Latvian institutions have been severely criticized in the Moneyval report over anti-money laundering initiatives in the country, in particular for the country's ability to determine ultimate beneficial owners and prevent illicit funding of weapons of mass destruction.

Ilze Znotiņa, Latvia's top anti-money laundering official -- officially, the head of the Office for the Prevention of Laundering of Proceeds Derived from Criminal Activity (Control Service) -- admitted to Latvian Radio August 23 that, should the recommendations be ignored, there would be far-reaching and unpleasant consequences.

The report, published on August 23, criticizes both policy makers and the private sector for lack of understanding of the risks related to money laundering and notes that authorities are not active enough, with cases rarely ending in convictions.

Therefore Latvia is put under an "enhanced follow-up" regime, and the country will have to carry out regular reports over its activities in tackling the flow of illicit proceeds.

Latvian officials find the report objective. Following an August 23 meeting of the Financial Sector Development Council where Daniel Thelesklaf, the head of Moneyval, presented the findings of the report, Znotiņa stressed Latvia should definitely follow the recommendations set out.

"We have to understand that, without allocating both intellectual and financial resources we cannot do it. It's a task of utmost importance, as if we don't do it there'll be far-reaching and unpleasant consequences," said Znotiņa.

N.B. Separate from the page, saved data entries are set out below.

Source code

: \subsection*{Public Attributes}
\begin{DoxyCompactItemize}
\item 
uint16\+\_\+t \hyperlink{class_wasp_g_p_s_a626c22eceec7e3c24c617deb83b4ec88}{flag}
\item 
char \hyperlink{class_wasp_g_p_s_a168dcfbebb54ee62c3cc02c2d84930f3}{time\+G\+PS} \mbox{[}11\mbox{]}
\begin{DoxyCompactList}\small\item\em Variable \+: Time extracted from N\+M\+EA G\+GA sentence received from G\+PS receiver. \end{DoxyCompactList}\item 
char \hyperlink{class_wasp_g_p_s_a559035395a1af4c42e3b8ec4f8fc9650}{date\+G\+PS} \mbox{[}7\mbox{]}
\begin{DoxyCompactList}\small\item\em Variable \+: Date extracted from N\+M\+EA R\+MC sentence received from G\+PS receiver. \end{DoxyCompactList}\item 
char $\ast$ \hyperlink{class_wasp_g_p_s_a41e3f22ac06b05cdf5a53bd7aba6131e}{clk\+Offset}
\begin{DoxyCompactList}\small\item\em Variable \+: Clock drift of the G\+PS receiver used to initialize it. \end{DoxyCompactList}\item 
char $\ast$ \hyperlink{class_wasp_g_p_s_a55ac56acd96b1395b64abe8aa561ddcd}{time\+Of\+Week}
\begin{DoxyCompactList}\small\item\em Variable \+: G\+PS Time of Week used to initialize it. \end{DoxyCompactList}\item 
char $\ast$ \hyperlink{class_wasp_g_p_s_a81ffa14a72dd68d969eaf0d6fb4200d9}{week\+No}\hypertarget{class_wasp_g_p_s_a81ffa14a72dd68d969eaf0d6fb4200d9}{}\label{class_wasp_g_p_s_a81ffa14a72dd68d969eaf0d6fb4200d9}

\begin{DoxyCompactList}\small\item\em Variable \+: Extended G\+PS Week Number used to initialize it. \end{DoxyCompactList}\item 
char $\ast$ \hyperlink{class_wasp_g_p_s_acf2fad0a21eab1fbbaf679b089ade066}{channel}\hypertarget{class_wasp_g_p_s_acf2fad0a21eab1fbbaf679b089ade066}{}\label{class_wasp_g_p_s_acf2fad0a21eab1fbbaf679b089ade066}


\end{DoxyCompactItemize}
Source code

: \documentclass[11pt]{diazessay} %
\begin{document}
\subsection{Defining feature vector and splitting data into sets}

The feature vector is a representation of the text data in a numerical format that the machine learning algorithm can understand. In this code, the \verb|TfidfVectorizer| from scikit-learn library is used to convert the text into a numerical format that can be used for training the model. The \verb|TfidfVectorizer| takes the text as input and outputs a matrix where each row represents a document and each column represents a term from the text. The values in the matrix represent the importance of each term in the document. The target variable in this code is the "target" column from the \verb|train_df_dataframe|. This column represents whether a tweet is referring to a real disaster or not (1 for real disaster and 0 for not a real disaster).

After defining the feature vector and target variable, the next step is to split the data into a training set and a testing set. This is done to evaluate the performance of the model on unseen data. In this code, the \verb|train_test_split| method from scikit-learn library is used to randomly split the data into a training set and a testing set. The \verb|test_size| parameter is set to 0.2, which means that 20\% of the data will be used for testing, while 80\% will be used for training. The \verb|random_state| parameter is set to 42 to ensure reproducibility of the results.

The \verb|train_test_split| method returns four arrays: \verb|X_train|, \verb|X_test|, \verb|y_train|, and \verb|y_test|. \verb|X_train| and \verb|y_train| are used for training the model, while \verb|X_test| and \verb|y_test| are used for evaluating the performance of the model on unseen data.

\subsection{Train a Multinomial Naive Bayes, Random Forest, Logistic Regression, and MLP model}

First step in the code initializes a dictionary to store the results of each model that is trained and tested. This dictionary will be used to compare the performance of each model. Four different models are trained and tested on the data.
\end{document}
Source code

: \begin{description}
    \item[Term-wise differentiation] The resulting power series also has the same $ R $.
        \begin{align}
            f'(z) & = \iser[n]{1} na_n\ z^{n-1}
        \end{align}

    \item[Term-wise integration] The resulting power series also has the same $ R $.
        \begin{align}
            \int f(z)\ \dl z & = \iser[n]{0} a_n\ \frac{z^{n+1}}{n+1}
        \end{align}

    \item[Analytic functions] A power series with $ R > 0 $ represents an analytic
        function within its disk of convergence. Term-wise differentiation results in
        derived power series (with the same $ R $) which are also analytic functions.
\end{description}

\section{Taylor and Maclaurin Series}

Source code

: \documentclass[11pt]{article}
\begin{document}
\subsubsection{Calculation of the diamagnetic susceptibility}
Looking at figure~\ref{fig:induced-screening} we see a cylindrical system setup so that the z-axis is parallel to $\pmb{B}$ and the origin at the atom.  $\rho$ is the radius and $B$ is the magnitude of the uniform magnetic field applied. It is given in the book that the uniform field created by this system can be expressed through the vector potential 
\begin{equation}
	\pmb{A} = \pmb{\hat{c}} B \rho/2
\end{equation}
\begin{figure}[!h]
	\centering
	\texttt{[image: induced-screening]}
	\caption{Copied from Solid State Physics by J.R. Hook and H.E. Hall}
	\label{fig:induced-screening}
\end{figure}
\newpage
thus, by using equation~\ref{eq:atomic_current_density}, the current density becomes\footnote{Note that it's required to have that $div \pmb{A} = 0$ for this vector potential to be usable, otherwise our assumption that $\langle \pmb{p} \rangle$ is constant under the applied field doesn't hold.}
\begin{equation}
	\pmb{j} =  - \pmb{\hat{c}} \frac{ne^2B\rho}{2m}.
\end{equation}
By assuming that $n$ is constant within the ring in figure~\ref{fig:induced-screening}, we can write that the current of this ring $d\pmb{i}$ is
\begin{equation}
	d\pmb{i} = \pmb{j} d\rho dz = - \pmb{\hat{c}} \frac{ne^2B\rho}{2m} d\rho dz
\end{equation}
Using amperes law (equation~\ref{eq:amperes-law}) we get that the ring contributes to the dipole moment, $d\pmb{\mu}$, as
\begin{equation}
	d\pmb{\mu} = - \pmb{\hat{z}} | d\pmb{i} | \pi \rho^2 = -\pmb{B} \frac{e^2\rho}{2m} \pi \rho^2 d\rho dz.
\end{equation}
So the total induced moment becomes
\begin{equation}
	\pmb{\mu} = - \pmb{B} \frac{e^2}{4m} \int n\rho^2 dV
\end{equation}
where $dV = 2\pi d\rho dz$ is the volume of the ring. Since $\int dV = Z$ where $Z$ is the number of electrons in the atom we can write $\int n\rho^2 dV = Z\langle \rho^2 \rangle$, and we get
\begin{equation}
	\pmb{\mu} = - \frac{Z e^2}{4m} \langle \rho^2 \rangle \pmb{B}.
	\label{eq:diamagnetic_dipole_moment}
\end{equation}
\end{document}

"Enhanced follow-up means that we have to fulfill many recommendations set forth in this report, and we have to do it within the next five years when the next review will take place," she said.

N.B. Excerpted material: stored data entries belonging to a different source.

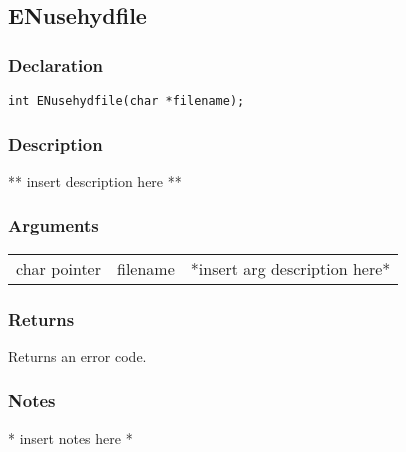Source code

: \subsection{ENusehydfile}
\subsubsection{Declaration}
\begin{lstlisting}
int ENusehydfile(char *filename);
\end{lstlisting}
\subsubsection{Description}
** insert description here **
\subsubsection{Arguments}
\begin{tabular}{l r p{11cm} }
char pointer&filename&*insert arg description here* \\[6pt]
\end{tabular}
\subsubsection{Returns}
Returns an error code.
\subsubsection{Notes}
* insert notes here *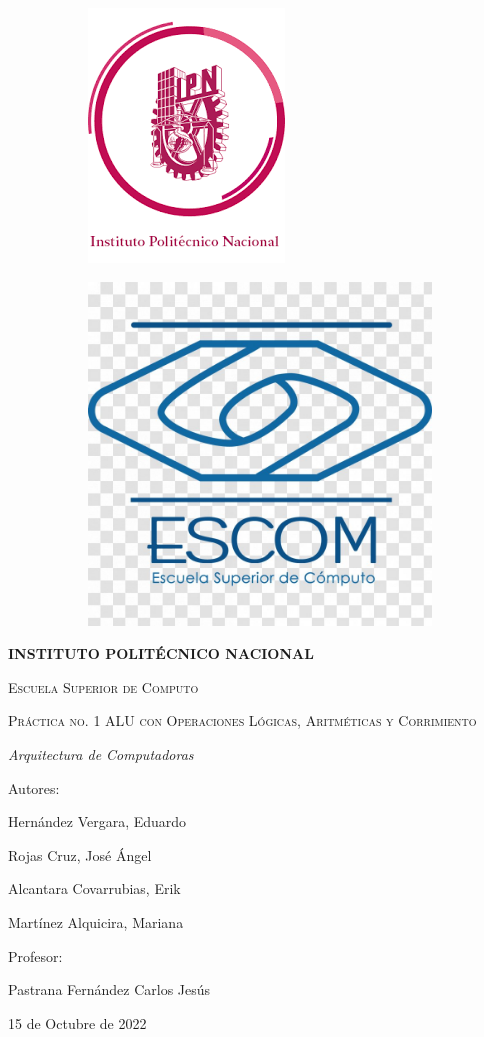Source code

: 	\begin{titlepage}
		\begin{figure}[!h]
			\begin{subfigure}{0.5\textwidth}
				\includegraphics[width=0.2\linewidth, inner]{logoIPN}
			\end{subfigure}
			\begin{subfigure}{0.5\textwidth}
				\includegraphics[width=0.2\linewidth, right]{logoESCOM}
			\end{subfigure}	
				
		\end{figure}		
		\centering
		\vspace{1cm}
		{\bfseries\LARGE INSTITUTO POLIT\'ECNICO NACIONAL \par}
		\vspace{1cm}
		{\scshape\Large Escuela Superior de Computo \par}
		\vspace{3cm}
		{\scshape\Huge Pr\'actica no. 1 ALU con Operaciones L\'ogicas, Aritm\'eticas y Corrimiento\par}
		\vspace{3cm}
		{\itshape\Large Arquitectura de Computadoras \par}
		\vfill
		{\Large Autores: \par}
		{\Large Hern\'andez Vergara, Eduardo \par}
		{\Large Rojas Cruz, Jos\'e \'Angel \par}
		{\Large Alcantara Covarrubias, Erik \par}
		{\Large Mart\'inez Alquicira, Mariana \par}
		\vfill
		{\Large Profesor: \par}
		{\Large Pastrana Fern\'andez Carlos Jes\'us \par}
		\vfill
		{\Large 15 de Octubre de 2022 \par}
	\end{titlepage}
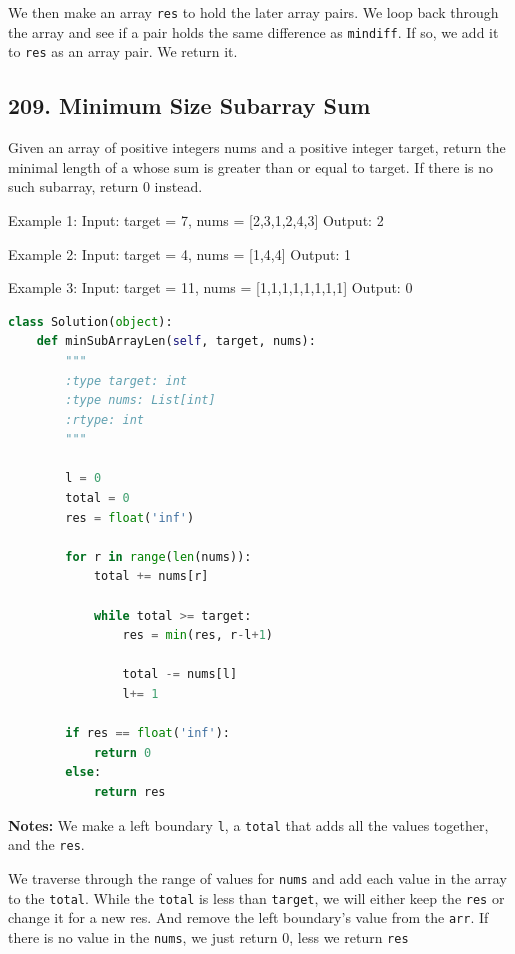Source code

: \documentclass[11pt]{article}
\begin{document}
\noindent We then make an array \texttt{res} to hold the later array pairs. We loop back through the array and see if a pair holds the same difference as \texttt{mindiff}. If so, we add it to \texttt{res} as an array pair. We return it.







\subsection*{209. Minimum Size Subarray Sum}
Given an array of positive integers nums and a positive integer target, return the minimal length of a whose sum is greater than or equal to target. If there is no such subarray, return 0 instead.

Example 1:
Input: target = 7, nums = [2,3,1,2,4,3]
Output: 2

Example 2:
Input: target = 4, nums = [1,4,4]
Output: 1

Example 3:
Input: target = 11, nums = [1,1,1,1,1,1,1,1]
Output: 0

\begin{lstlisting}[language=python, mathescape=true]
class Solution(object):
    def minSubArrayLen(self, target, nums):
        """
        :type target: int
        :type nums: List[int]
        :rtype: int
        """

        l = 0
        total = 0
        res = float('inf')

        for r in range(len(nums)):
            total += nums[r]

            while total >= target:
                res = min(res, r-l+1)

                total -= nums[l]
                l+= 1

        if res == float('inf'):
            return 0
        else:
            return res
\end{lstlisting}

\noindent \textbf{Notes:} We make a left boundary \texttt{l}, a \texttt{total} that adds all the values together, and the \texttt{res}.

\noindent We traverse through the range of values for \texttt{nums} and add each value in the array to the \texttt{total}. While the \texttt{total} is less than \texttt{target}, we will either keep the \texttt{res} or change it for a new res. And remove the left boundary's value from the \texttt{arr}. If there is no value in the \texttt{nums}, we just return 0, less we return \texttt{res}
\end{document}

"We are starting work on a plan of measures we have to take, divided between short-, mid- and long-term tasks. On September 11 we'll confirm this plan which will include clearly defined things we should do by the end of 2019," said Znotiņa. 

Moneyval is a Council of Europe body that has evaluated the Latvian Anti-Money Laundering and Terrorist Financing system.

The report comes in a particularly intense year that saw ABLV Bank -- which was the country's third-largest bank -- fold itself after being hit by US sanctions over anti-money laundering.

In turn, Latvia hastily introduced a number of initiatives designed to curb the flow of illicit proceeds.